Moondream2 does not support Apple MPS acceleration. Use CPU or CUDA only.

Roboflow Platform Compatibility¶

Feature	Supported
Training	❌ Not supported
Upload Weights	❌ Not supported
Serverless API (v2)	⚠️ Limited support (not yet fully stable)
Workflows	✅ Use in Workflows via Moondream2 block
Edge Deployment (Jetson)	❌ Not supported
Self-Hosting	✅ Deploy with `inference-models` (GPU recommended)

Supported Tasks¶

Moondream2 supports multiple vision-language tasks through specialized methods:

Task	Method	When to Use
Object Detection	`detect()`	Detect and locate objects by specifying class names
Visual Question Answering	`prompt()`	Answer questions about image content
Image Captioning	`caption()`	Generate descriptive captions with adjustable length
Point Detection	`point()`	Locate specific objects and return their coordinates

Usage Examples¶

Object Detection¶

import cv2
from inference_models import AutoModel

# Load model
model = AutoModel.from_pretrained("moondream2")
image = cv2.imread("path/to/image.jpg")

# Detect objects by class name
detections = model.detect(
    images=image,
    classes=["person", "car", "dog"],
    max_tokens=700
)

# Access detection results
for detection in detections[0]:
    print(f"Class: {detection.class_name}")
    print(f"Confidence: {detection.confidence}")
    print(f"Box: {detection.xyxy}")

Visual Question Answering¶

import cv2
from inference_models import AutoModel

# Load model
model = AutoModel.from_pretrained("moondream2")
image = cv2.imread("path/to/image.jpg")

# Ask a question
answers = model.query(
    images=image,
    question="What is the person doing?",
    max_tokens=700
)
print(f"Answer: {answers[0]}")

Image Captioning¶

import cv2
from inference_models import AutoModel

# Load model
model = AutoModel.from_pretrained("moondream2")
image = cv2.imread("path/to/image.jpg")

# Generate caption with adjustable length
captions = model.caption(
    images=image,
    length="normal",  # Options: "short", "normal", "long"
    max_tokens=700
)
print(f"Caption: {captions[0]}")

Point Detection¶

import cv2
from inference_models import AutoModel

# Load model
model = AutoModel.from_pretrained("moondream2")
image = cv2.imread("path/to/image.jpg")

# Find specific object location
points = model.point(
    images=image,
    object="the red car",
    max_tokens=700
)

# Access point coordinates
for point in points[0]:
    print(f"Location: x={point.x}, y={point.y}")
    print(f"Confidence: {point.confidence}")

Using Fine-tuned Models¶

import cv2
from inference_models import AutoModel

# Load your fine-tuned model from Roboflow
model = AutoModel.from_pretrained(
    "your-project/version",
    api_key="your_roboflow_api_key"
)

image = cv2.imread("path/to/image.jpg")

# Use any of the methods above
answers = model.query(
    images=image,
    question="your custom question",
    max_tokens=700
)
print(f"Answer: {answers[0]}")

Workflows Integration¶

Moondream2 can be used in Roboflow Workflows for complex computer vision pipelines.

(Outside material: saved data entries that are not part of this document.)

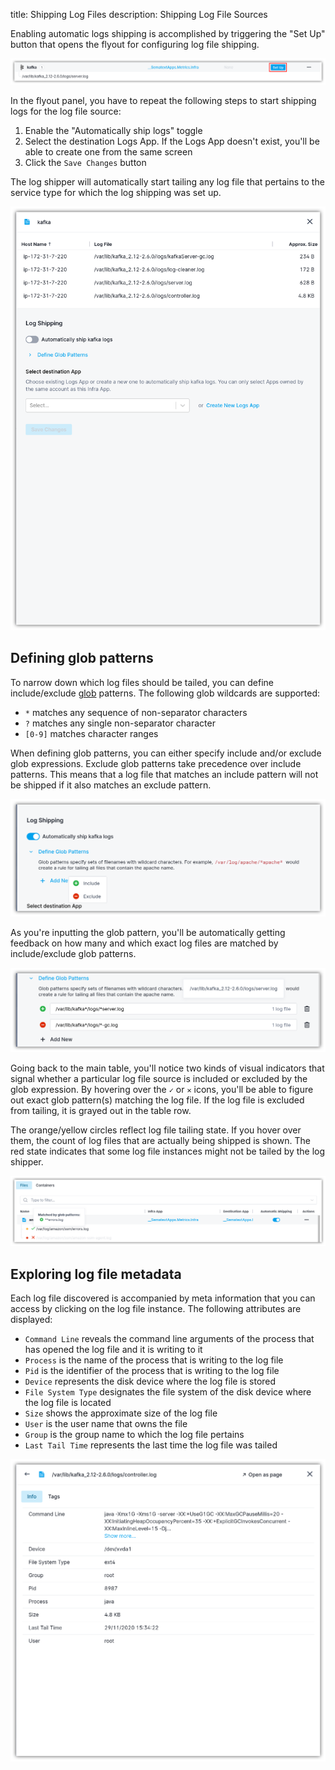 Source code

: title: Shipping Log Files
description: Shipping Log File Sources

Enabling automatic logs shipping is accomplished by triggering the "Set Up" button that opens the flyout for configuring log file shipping.

![Setup Log Files](images/setup-log-files.png)

In the flyout panel, you have to repeat the following steps to start shipping logs for the log file source:

1. Enable the "Automatically ship <group-name> logs" toggle
2. Select the destination Logs App. If the Logs App doesn't exist, you'll be able to create one from the same screen
3. Click the `Save Changes` button

The log shipper will automatically start tailing any log file that pertains to the service type for which the log shipping was set up.

![Enable Log Shipping](images/logfile-flyout.png)

## Defining glob patterns

To narrow down which log files should be tailed, you can define include/exclude [glob](https://en.wikipedia.org/wiki/Glob_(programming)) patterns. The following glob wildcards are supported:

- `*` matches any sequence of non-separator characters
- `?` matches any single non-separator character
- `[0-9]` matches character ranges

 When defining glob patterns, you can either specify include and/or exclude glob expressions. Exclude glob patterns take precedence over include patterns. This means that a log file that matches an include pattern will not be shipped if it also matches an exclude pattern.

![Include and Exclude Glob Patterns](images/include-exclude-globs.png)

As you're inputting the glob pattern, you'll be automatically getting feedback on how many and which exact log files are matched by include/exclude glob patterns.

![Matched Hints](images/matched-globs.png)

Going back to the main table, you'll notice two kinds of visual indicators that signal whether a particular log file source is included or excluded by the glob expression. By hovering over the `✓` or `✕` icons, you'll be able to figure out exact glob pattern(s) matching the log file. If the log file is excluded from tailing, it is grayed out in the table row.

The orange/yellow circles reflect log file tailing state. If you hover over them, the count of log files that are actually being shipped is shown. The red state indicates that some log file instances might not be tailed by the log shipper.

![Globs Main Table](images/globs-main-table.png)

## Exploring log file metadata

Each log file discovered is accompanied by meta information that you can access by clicking on the log file instance. The following attributes are displayed:

- `Command Line` reveals the command line arguments of the process that has opened the log file and it is writing to it
- `Process` is the name of the process that is writing to the log file
- `Pid` is the identifier of the process that is writing to the log file
- `Device` represents the disk device where the log file is stored
- `File System Type` designates the file system of the disk device where the log file is located
- `Size` shows the approximate size of the log file
- `User` is the user name that owns the file
- `Group` is the group name to which the log file pertains
- `Last Tail Time` represents the last time the log file was tailed

![Log File Metadata](images/log-file-meta.png)
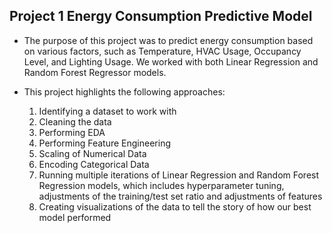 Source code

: ## Project 1 Energy Consumption Predictive Model

  - The purpose of this project was to predict energy consumption based on various factors, such as Temperature, HVAC Usage, Occupancy Level, and Lighting Usage. We worked with both Linear Regression and Random Forest Regressor models.
    
  - This project highlights the following approaches:
    
      1) Identifying a dataset to work with
      2) Cleaning the data
      3) Performing EDA
      4) Performing Feature Engineering
      5) Scaling of Numerical Data
      6) Encoding Categorical Data
      7) Running multiple iterations of Linear Regression and Random Forest Regression models, which includes hyperparameter tuning, adjustments of the training/test set ratio and adjustments of features
      8) Creating visualizations of the data to tell the story of how our best model performed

Learn more: Workflows Documentation

Performance Tips¶

Use CUDA GPU - Moondream2 benefits from GPU acceleration (MPS not supported)
Adjust max_tokens - Default is 700; increase for more detailed responses
Use specific prompts - Clear object names in detect() and point() yield better results
Choose caption length - Use "short" for speed, "long" for detail
Batch processing - Process multiple images by passing a list